La tercera diferencia es que, mientras que el deseo de jubilarse lo antes posible es ampliamente mayoritario entre los docentes no universitarios -lo mismo que lo sería entre los taxistas o los dependientes de comercio si les ofrecieran tan sabrosas condiciones-, no sucede lo mismo entre los profesores universitarios. De hecho, yo diría que la mayoría no quieren -no queremos- jubilarnos tan pronto. Muchos, tal vez también la mayoría -no tengo datos representativos, sólo anecdóticos-, preferiríamos jubilarnos más tarde incluso de la edad prevista sin anticipación, es decir, después de los 65, o de los 70, incluso nunca. En general, el profesor universitario tiene un altísimo grado de identificación con su trabajo y le resulta difícil imaginarse haciendo otra cosa. Pero otras circunstancias militan en contra: ¿y si dentro de un año o dos ya no tengo buena salud, o no lo bastante buena para desempeñar dignamente este tipo de trabajo? No se olvide que los alumnos no te van a tirar una tiza cuando de des la vuelta, pero pueden ponerte en evidencia, si es que no dejarte en ridículo, con una simple pregunta. ¿Y si por no acogerme ahora a esa oferta pierdo para siempre la oportunidad y tengo luego que lamentarlo? La burocrática universidad española, por otra parte, trata por igual al viejo y al joven, a quien investiga y a quien no, de manera que no hay posibilidad de que el puesto de trabajo se vaya adaptando a la cualificación creciente y la fuerza decreciente de la mayoría de las personas: o todo o nada.
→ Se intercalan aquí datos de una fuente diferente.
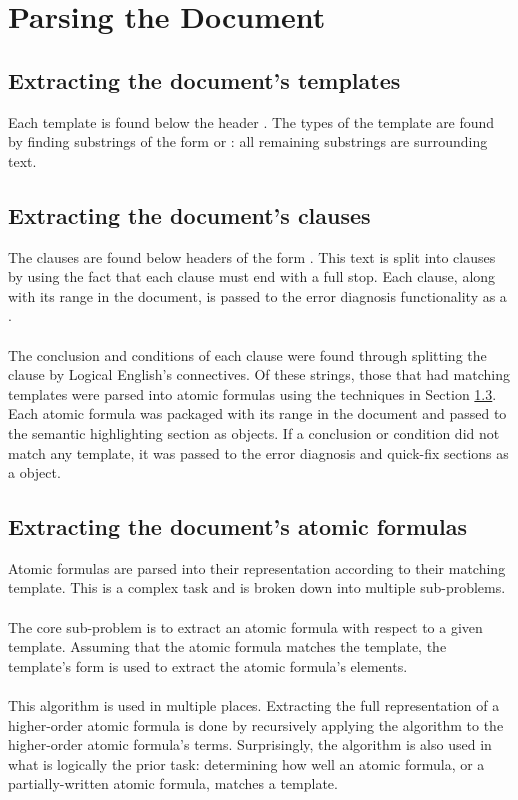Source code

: \documentclass[../main.tex]{subfiles}
\begin{document}
\section{Parsing the Document}
\subsection{Extracting the document's templates}
Each template is found below the header . The types of the template are found by finding substrings of the form  or : all remaining substrings are surrounding text.

\subsection{Extracting the document's clauses}
The clauses are found below headers of the form . This text is split into clauses by using the fact that each clause must end with a full stop. Each clause, along with its range in the document, is passed to the error diagnosis functionality as a .
\\
\\
The conclusion and conditions of each clause were found through splitting the clause by Logical English's connectives. Of these strings, those that had matching templates were parsed into atomic formulas using the techniques in Section \ref{section:extract-atomic-formulas}. Each atomic formula was packaged with its range in the document and passed to the semantic highlighting section as  objects. If a conclusion or condition did not match any template, it was passed to the error diagnosis and quick-fix sections as a  object.

\subsection{Extracting the document's atomic formulas}
\label{section:extract-atomic-formulas}
Atomic formulas are parsed into their  representation according to their matching template. This is a complex task and is broken down into multiple sub-problems.
\\
\\
The core sub-problem is to extract an atomic formula with respect to a given template. Assuming that the atomic formula matches the template, the template's form is used to extract the atomic formula's elements.
\\
\\
This algorithm is used in multiple places. Extracting the full representation of a higher-order atomic formula is done by recursively applying the algorithm to the higher-order atomic formula's terms. Surprisingly, the algorithm is also used in what is logically the prior task: determining how well an atomic formula, or a partially-written atomic formula, matches a template.
\end{document}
De hecho, no obstante, sólo una parte del profesorado opta por la jubilación anticipada y sólo una parte de esa parte lo hace tan pronto como la normativa se lo permite.
Pero dejemos a los profesores y volvamos sobre las consecuencias, de las que quisiera señalar dos en particular. Los principales perjudicados por esta política son los estudiantes universitarios, la propia universidad y la sociedad. Los estudiantes universitarios son privados de los profesores de mayor formación y experiencia (ya conozco la cantinela, pero si un profesor lo hace mal debería ser empujado a hacerlo bien o ser despedido a cualquier edad). Incluso los profesores e investigadores más jóvenes, aunque puedan creer que sólo se libran de obstáculos en su camino o que eso lo compensa todo, pierden el recurso a esa experiencia, a las redes que los más antiguos ya han tejido, a su capacidad de atraer recursos, etc.
La universidad simplemente despilfarra recursos, aunque no le importe porque la mayoría no son suyos. Si un profesor llegó a serlo, pongamos por caso, entre los veinticinco y los treinta años (una hipótesis muy plausible para los que hoy ya tienen sesenta o más, aunque ya no para los más jóvenes) y se jubila a los sesenta, cinco años antes que sin anticipación y diez antes que si decidiese continuar hasta los setenta (lo que la ley permite en este caso), la universidad está dilapidando entre una séptima y una cuarta parte de su vida laboral útil prevista, o entre el 15 y el 25% de la misma (aproximadamente). Si el profesorado representa aproximadamente la mitad del gasto universitario, háganse las cuentas.
La sociedad, por su parte, hace un mal negocio económico. Que un profesor que va a vivir entre ochenta y noventa años (como el conjunto de los españoles pero un poco más, pues su régimen de vida y trabajo lo favorece) pueda dejar el trabajo al cabo de solo treinta años y vaya a ser mantenido con dinero público el resto de sus días (probablemente también lo fue, en parte al menos, a traves de tasas subvencionadas, ayudas, becas, etc. antes de incorporarse a él), es un negocio ruinoso.